» AIM OF THE TASK
Copy out exactly the stretch of the listing below that begins at the line containing "is the PostGres" and ends at the line containing "### Settings.py", and copy nothing outside it.

» PROVIDED RECORDS
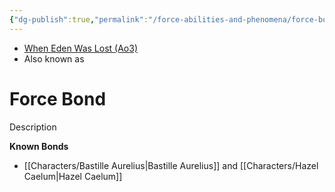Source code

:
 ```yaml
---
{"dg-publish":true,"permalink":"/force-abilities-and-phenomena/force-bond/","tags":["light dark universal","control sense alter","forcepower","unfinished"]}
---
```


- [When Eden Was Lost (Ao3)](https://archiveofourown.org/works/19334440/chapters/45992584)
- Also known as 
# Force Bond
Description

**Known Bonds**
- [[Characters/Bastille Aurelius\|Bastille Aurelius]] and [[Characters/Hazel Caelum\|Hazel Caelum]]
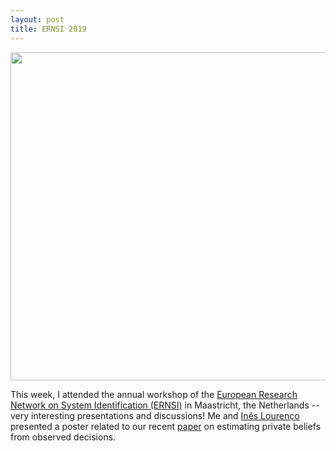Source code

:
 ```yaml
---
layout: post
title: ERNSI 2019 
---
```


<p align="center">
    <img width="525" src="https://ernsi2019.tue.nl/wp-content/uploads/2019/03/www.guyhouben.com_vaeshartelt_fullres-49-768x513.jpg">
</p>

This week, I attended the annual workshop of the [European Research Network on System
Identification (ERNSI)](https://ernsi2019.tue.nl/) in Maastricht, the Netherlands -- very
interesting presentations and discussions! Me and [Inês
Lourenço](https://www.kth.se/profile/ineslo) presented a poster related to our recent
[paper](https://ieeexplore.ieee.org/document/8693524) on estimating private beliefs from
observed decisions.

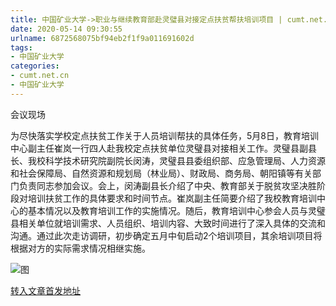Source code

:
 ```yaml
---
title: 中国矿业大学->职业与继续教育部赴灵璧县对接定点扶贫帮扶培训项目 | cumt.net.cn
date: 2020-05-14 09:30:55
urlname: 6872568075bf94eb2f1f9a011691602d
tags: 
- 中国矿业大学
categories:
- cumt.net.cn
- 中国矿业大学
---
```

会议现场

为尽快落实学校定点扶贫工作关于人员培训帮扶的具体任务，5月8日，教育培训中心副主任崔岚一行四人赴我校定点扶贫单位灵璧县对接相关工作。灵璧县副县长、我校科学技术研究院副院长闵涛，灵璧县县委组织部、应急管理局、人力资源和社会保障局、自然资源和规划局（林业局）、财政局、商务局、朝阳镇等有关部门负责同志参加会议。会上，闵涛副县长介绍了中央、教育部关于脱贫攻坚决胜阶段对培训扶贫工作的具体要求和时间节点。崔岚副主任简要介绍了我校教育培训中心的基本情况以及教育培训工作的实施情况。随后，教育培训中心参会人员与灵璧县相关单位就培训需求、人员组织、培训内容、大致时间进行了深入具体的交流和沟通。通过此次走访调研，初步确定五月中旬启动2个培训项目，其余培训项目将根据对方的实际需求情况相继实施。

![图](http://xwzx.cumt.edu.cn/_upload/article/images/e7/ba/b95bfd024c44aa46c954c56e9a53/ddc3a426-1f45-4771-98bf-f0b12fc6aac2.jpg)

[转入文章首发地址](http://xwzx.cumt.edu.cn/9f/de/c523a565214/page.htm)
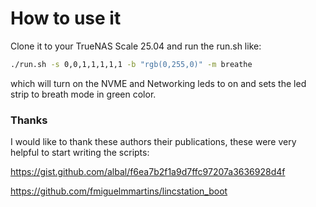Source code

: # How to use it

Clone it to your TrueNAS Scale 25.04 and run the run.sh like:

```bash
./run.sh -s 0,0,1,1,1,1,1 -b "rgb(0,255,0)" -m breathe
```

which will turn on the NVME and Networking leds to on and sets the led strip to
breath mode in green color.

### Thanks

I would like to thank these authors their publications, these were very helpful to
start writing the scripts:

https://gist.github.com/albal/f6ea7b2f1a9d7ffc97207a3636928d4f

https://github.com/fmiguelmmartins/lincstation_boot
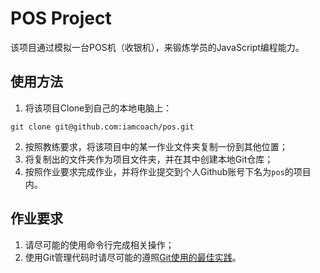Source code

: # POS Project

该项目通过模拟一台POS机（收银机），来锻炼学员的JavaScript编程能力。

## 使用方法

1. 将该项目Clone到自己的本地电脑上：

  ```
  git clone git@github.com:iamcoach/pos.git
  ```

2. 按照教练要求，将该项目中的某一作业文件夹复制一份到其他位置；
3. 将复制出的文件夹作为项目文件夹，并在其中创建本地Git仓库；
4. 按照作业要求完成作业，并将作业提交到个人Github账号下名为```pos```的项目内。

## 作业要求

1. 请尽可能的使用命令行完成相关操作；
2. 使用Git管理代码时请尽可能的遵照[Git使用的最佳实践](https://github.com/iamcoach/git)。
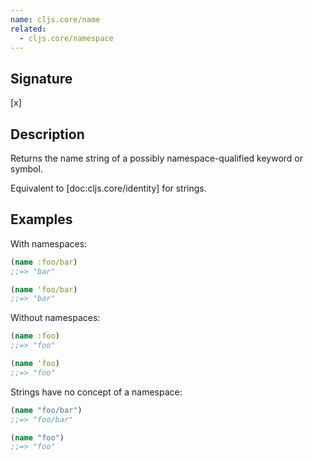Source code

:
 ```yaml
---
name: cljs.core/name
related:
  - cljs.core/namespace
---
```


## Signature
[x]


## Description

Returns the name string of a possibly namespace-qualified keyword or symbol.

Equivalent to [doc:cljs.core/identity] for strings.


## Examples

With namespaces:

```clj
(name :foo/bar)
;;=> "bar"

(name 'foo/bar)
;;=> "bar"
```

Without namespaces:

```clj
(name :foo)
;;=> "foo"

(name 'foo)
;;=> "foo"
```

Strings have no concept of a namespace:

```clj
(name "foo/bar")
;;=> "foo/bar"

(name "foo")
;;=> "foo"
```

--

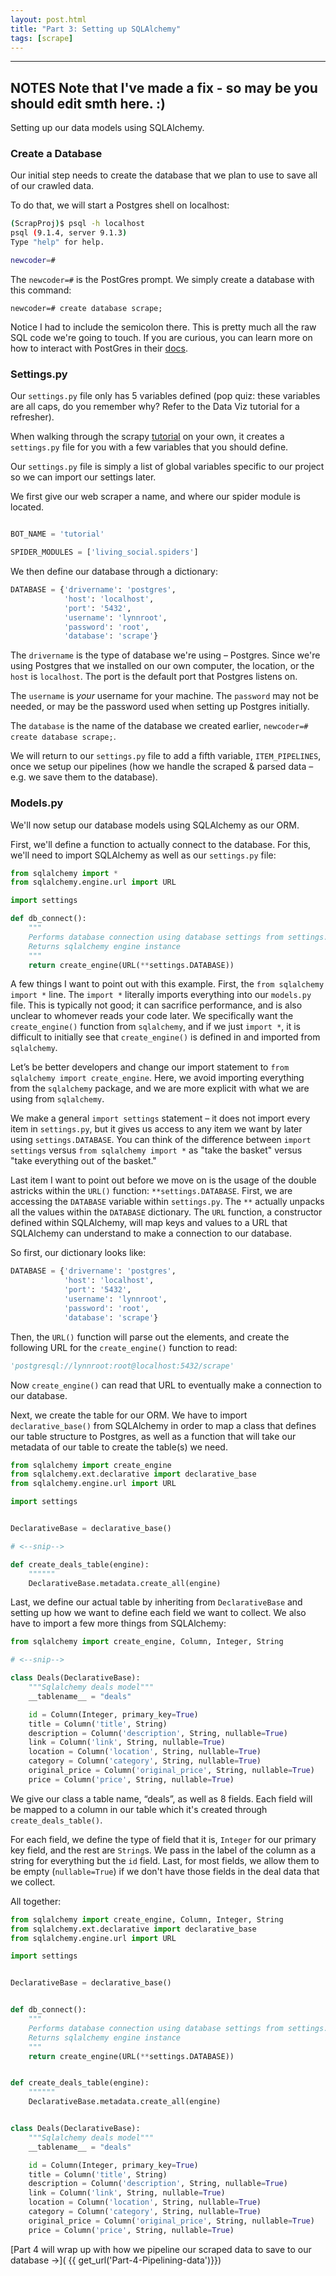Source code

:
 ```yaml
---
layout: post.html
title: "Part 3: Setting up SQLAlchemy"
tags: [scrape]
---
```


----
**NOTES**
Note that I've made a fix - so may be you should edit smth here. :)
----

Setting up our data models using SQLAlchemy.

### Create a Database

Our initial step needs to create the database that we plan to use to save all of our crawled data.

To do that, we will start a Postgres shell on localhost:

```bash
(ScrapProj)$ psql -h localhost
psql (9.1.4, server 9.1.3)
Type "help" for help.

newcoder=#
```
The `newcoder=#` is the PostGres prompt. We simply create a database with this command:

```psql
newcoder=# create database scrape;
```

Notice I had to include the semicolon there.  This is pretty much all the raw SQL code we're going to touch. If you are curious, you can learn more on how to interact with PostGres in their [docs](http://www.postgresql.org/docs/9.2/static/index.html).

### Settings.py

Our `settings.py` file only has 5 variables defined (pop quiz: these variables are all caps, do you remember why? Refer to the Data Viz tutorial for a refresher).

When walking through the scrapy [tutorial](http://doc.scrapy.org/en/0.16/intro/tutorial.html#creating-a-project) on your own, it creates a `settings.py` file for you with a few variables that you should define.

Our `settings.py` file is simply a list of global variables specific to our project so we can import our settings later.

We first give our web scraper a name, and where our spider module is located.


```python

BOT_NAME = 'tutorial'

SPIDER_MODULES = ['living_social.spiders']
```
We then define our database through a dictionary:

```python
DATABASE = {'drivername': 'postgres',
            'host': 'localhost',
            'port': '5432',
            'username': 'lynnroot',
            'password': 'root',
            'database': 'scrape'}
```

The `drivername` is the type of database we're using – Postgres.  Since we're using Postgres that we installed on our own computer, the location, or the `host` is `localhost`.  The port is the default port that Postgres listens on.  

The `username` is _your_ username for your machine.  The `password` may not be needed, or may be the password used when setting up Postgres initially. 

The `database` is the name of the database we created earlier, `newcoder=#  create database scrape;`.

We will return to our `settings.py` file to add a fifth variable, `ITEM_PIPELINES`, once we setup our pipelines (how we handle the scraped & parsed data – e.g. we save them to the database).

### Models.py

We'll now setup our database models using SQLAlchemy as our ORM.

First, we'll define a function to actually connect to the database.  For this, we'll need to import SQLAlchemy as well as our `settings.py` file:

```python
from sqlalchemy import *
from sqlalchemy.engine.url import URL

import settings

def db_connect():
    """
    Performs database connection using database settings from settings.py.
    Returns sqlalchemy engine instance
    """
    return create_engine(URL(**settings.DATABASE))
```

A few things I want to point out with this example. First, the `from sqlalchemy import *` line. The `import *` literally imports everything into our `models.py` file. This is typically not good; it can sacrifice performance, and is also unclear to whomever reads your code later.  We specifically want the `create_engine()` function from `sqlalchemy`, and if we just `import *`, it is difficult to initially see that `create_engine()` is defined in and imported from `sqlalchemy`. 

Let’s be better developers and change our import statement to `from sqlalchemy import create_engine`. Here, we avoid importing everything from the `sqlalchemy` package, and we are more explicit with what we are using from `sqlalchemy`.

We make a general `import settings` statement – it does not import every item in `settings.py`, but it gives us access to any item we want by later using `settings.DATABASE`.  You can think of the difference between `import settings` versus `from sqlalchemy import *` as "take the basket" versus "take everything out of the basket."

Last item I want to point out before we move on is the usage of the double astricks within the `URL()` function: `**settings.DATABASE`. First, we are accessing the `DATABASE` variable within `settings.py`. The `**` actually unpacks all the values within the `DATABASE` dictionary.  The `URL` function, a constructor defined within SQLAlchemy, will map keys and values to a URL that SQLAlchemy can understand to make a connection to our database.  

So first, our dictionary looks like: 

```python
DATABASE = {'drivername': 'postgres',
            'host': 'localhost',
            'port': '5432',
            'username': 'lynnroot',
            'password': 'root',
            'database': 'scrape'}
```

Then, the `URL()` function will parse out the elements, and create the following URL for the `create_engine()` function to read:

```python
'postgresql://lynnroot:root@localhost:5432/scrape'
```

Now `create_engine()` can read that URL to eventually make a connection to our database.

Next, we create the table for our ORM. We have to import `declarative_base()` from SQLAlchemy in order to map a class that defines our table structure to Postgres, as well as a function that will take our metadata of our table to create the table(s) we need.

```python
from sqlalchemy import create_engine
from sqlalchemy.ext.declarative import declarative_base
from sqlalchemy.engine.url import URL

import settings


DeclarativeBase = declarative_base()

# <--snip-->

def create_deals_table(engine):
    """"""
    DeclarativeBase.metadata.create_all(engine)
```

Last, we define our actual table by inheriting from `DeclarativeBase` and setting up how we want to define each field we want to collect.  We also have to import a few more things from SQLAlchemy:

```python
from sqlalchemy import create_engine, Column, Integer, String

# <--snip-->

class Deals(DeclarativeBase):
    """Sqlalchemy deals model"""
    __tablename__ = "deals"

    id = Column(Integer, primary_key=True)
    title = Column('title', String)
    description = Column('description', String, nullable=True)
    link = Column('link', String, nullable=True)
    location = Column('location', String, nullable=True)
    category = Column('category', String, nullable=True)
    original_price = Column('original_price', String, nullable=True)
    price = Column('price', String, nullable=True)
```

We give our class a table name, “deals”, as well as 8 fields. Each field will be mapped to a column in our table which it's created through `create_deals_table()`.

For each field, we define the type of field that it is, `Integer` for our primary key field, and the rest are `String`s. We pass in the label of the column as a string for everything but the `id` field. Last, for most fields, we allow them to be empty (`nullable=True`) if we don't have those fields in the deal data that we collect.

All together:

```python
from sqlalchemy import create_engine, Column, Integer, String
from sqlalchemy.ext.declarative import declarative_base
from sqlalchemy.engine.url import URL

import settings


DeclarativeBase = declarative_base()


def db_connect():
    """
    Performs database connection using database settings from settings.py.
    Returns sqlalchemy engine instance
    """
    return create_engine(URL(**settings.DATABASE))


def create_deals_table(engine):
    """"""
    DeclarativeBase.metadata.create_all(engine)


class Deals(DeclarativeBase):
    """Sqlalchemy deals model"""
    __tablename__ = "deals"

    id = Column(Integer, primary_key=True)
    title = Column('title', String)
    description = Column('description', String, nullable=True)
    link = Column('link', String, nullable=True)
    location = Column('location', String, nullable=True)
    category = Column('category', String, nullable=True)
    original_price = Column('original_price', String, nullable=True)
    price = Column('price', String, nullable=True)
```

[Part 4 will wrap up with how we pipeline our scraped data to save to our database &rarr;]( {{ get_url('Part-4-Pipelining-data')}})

==

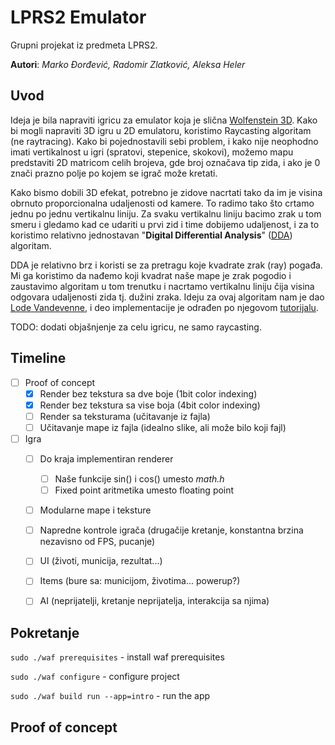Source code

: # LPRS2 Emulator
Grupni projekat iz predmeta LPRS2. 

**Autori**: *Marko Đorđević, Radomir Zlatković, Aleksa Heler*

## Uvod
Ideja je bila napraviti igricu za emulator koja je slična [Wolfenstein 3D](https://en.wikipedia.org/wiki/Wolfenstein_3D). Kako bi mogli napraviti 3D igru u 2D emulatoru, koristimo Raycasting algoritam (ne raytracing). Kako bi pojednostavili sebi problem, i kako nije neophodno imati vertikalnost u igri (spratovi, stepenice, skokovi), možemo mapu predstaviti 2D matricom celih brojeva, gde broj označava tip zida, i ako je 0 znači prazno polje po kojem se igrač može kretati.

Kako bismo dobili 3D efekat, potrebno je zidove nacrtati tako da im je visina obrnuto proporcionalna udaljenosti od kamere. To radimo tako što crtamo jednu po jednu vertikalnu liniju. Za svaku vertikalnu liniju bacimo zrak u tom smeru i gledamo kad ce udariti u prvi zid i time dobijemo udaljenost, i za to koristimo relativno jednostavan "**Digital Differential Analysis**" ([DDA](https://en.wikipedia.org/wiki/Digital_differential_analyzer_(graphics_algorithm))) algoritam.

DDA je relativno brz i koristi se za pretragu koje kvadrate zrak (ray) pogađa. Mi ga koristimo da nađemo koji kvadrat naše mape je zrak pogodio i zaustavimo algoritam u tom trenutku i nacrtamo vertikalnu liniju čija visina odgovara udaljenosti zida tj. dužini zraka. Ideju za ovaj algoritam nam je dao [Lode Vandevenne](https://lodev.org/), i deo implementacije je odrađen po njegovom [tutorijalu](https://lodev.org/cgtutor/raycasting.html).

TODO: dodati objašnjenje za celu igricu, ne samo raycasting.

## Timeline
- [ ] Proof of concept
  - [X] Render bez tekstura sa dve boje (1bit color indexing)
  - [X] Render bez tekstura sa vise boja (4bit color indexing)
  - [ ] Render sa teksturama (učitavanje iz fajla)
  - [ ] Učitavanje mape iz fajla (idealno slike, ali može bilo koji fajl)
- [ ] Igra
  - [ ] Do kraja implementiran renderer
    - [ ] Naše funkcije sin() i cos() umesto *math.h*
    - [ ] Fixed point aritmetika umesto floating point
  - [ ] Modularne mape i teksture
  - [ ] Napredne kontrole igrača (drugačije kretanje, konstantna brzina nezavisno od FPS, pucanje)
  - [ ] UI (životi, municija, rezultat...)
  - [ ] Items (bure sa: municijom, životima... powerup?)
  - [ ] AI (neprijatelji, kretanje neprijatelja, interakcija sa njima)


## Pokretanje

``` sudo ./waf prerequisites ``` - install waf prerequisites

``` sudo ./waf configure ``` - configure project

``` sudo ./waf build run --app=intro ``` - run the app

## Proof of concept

» REPLY
The `newcoder=#` is the PostGres prompt. We simply create a database with this command:

```psql
newcoder=# create database scrape;
```

Notice I had to include the semicolon there.  This is pretty much all the raw SQL code we're going to touch. If you are curious, you can learn more on how to interact with PostGres in their [docs](http://www.postgresql.org/docs/9.2/static/index.html).

### Settings.py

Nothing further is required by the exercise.